**Try it:**
Report each line of the data that contains the string "accuracy".

Dataset entries
---------------
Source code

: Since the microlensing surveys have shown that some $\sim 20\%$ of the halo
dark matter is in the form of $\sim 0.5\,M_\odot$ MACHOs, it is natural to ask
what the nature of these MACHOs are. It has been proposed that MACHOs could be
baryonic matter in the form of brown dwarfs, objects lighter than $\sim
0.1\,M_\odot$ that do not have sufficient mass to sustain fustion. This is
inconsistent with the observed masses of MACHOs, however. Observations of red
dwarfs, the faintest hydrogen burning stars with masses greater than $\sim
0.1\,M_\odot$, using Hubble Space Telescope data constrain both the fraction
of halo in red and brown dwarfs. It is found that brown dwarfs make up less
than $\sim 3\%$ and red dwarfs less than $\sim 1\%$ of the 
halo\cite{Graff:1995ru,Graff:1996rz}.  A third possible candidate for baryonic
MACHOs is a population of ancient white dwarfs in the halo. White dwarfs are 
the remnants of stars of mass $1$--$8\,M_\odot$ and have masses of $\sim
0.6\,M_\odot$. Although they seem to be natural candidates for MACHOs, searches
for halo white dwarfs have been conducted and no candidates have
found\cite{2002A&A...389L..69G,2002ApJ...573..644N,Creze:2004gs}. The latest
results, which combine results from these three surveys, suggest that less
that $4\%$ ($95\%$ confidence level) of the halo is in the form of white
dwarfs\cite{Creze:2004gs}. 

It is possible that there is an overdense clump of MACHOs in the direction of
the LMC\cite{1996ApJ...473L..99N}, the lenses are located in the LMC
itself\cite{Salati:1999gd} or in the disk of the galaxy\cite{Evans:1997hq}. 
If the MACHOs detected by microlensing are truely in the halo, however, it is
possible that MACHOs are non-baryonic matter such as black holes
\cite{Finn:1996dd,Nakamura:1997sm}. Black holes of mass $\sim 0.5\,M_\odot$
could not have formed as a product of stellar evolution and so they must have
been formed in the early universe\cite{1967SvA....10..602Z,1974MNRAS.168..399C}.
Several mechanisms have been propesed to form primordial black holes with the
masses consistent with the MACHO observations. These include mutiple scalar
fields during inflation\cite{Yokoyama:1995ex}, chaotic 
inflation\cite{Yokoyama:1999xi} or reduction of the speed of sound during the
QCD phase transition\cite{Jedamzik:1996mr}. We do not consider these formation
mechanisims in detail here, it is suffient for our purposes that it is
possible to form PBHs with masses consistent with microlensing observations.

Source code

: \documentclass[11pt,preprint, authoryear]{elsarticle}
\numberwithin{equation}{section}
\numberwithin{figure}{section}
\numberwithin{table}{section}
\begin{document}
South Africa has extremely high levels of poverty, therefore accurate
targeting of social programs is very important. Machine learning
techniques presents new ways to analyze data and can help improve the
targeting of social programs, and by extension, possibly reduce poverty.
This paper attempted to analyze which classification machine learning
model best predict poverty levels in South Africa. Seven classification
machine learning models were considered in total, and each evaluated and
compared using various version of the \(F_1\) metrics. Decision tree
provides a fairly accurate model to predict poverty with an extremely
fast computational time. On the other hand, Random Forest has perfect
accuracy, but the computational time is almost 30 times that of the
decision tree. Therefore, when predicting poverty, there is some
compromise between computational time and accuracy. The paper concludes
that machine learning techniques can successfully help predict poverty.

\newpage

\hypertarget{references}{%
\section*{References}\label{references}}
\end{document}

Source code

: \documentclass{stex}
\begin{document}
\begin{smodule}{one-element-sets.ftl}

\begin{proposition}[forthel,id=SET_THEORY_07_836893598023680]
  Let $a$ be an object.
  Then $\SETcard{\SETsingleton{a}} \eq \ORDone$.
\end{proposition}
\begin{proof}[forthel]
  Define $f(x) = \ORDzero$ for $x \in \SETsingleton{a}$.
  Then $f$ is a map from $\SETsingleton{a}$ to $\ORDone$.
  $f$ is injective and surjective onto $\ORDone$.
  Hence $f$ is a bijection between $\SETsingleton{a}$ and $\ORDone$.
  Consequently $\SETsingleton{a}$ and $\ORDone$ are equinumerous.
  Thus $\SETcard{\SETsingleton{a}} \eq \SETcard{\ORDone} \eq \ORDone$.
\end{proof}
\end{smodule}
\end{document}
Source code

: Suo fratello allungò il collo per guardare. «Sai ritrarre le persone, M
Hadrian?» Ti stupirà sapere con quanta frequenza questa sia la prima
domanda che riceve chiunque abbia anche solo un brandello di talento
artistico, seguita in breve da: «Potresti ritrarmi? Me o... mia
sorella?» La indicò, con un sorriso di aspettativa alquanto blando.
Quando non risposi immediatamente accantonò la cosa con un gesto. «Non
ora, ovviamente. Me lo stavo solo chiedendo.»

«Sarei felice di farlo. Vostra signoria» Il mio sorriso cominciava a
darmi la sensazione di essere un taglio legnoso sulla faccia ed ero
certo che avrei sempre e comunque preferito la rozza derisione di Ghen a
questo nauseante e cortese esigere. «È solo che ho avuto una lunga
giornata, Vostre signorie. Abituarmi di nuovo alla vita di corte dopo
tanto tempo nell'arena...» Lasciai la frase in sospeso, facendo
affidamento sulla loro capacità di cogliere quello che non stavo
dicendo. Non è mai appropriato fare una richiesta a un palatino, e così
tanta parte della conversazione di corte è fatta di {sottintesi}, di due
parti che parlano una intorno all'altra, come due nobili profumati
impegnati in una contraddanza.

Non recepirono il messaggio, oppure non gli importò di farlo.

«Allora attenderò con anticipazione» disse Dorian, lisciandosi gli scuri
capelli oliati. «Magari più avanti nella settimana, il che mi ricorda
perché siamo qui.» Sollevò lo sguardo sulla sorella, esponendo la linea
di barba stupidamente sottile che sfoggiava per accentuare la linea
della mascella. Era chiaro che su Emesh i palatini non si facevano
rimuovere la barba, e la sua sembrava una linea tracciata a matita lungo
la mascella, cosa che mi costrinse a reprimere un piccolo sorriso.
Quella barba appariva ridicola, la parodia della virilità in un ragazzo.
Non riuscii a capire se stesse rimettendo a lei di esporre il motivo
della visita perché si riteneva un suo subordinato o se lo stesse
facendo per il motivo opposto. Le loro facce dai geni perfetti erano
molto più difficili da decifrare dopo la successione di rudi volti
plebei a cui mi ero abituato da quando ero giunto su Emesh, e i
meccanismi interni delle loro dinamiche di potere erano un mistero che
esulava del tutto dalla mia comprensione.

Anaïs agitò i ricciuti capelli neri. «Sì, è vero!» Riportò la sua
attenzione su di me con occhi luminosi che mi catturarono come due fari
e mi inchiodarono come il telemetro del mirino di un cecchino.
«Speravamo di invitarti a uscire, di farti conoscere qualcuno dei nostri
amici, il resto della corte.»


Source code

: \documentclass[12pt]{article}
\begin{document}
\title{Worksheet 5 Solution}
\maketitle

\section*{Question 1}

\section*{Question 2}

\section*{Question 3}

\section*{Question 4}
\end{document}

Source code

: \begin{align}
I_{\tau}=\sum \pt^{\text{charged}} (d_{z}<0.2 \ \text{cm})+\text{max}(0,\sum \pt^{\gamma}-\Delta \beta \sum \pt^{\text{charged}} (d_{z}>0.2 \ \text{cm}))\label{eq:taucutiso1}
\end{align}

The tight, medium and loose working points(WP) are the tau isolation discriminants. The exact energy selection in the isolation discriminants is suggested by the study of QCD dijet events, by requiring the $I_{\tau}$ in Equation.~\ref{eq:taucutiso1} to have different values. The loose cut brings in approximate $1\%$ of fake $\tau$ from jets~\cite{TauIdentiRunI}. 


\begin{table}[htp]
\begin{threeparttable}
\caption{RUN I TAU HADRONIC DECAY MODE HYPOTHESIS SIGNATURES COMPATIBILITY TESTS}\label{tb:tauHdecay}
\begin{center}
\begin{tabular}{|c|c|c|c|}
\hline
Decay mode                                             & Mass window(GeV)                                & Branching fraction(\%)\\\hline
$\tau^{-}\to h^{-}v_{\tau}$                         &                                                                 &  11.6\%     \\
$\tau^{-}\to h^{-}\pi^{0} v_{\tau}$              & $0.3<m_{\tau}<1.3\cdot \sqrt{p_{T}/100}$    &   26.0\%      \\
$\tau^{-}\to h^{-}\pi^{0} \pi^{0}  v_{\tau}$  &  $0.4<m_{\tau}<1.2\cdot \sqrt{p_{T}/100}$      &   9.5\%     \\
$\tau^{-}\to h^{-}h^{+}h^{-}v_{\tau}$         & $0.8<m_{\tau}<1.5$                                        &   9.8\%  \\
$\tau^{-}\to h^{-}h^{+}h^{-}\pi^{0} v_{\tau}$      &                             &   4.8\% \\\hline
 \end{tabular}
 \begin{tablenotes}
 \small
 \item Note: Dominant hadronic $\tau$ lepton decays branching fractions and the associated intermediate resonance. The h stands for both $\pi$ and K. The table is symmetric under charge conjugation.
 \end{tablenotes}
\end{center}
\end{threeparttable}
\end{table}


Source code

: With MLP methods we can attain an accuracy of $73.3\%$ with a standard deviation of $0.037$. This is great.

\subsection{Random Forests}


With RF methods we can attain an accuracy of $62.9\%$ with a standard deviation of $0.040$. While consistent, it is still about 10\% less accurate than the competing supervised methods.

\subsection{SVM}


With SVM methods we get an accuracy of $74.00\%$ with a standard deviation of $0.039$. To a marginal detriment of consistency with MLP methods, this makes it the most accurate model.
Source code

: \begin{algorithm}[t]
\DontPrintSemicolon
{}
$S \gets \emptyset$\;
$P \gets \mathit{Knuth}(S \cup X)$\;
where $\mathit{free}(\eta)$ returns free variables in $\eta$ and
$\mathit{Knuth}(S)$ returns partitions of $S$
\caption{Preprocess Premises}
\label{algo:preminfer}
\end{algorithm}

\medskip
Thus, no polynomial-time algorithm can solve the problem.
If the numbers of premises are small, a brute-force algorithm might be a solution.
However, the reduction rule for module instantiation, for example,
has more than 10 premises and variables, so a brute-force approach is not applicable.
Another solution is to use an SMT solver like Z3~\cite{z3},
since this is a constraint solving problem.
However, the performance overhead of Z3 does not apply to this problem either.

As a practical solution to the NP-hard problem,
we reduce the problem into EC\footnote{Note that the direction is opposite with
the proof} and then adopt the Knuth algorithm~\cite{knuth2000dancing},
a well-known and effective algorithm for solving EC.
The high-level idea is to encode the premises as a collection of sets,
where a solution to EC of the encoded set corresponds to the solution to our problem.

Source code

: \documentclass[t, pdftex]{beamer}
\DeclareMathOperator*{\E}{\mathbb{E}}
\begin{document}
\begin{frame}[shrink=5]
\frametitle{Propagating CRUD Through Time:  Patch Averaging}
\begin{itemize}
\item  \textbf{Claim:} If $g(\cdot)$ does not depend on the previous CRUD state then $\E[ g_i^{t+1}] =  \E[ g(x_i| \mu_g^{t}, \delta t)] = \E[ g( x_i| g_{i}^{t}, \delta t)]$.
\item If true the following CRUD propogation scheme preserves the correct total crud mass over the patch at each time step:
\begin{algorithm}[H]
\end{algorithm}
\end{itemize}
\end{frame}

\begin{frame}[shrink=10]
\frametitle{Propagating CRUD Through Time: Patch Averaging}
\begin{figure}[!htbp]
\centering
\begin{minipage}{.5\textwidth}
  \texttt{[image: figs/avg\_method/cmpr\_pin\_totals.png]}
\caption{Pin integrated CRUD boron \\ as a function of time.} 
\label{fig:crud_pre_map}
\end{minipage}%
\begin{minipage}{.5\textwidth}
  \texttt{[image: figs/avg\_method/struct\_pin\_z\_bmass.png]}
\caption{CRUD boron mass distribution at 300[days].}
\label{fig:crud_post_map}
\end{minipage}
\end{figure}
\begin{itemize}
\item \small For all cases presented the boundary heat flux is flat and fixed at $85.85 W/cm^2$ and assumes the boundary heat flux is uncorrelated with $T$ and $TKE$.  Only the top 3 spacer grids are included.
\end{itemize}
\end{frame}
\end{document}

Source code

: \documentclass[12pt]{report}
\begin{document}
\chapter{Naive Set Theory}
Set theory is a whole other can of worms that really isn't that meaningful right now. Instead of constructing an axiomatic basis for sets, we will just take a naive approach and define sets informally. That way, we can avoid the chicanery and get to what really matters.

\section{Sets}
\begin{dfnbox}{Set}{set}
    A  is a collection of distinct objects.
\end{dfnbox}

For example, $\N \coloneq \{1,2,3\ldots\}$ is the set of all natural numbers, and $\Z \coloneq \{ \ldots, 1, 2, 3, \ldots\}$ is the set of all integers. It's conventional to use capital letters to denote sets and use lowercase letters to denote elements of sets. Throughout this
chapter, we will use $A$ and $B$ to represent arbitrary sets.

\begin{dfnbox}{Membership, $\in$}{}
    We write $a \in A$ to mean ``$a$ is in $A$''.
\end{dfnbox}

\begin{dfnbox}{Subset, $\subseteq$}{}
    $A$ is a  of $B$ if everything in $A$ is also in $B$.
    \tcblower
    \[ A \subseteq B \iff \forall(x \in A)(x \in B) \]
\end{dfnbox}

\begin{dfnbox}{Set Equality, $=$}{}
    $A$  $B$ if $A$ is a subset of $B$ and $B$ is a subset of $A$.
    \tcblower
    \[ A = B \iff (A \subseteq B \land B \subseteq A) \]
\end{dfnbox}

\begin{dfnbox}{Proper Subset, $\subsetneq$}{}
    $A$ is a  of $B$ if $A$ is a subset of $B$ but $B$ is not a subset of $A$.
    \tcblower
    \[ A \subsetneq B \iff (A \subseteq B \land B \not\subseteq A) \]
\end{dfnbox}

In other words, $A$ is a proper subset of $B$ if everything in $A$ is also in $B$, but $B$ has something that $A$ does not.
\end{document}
---------------
**Answer space:**
accuracy, but the computational time is almost 30 times that of the
compromise between computational time and accuracy. The paper concludes
: With MLP methods we can attain an accuracy of $73.3\%$ with a standard deviation of $0.037$. This is great.
With RF methods we can attain an accuracy of $62.9\%$ with a standard deviation of $0.040$. While consistent, it is still about 10\% less accurate than the competing supervised methods.
With SVM methods we get an accuracy of $74.00\%$ with a standard deviation of $0.039$. To a marginal detriment of consistency with MLP methods, this makes it the most accurate model.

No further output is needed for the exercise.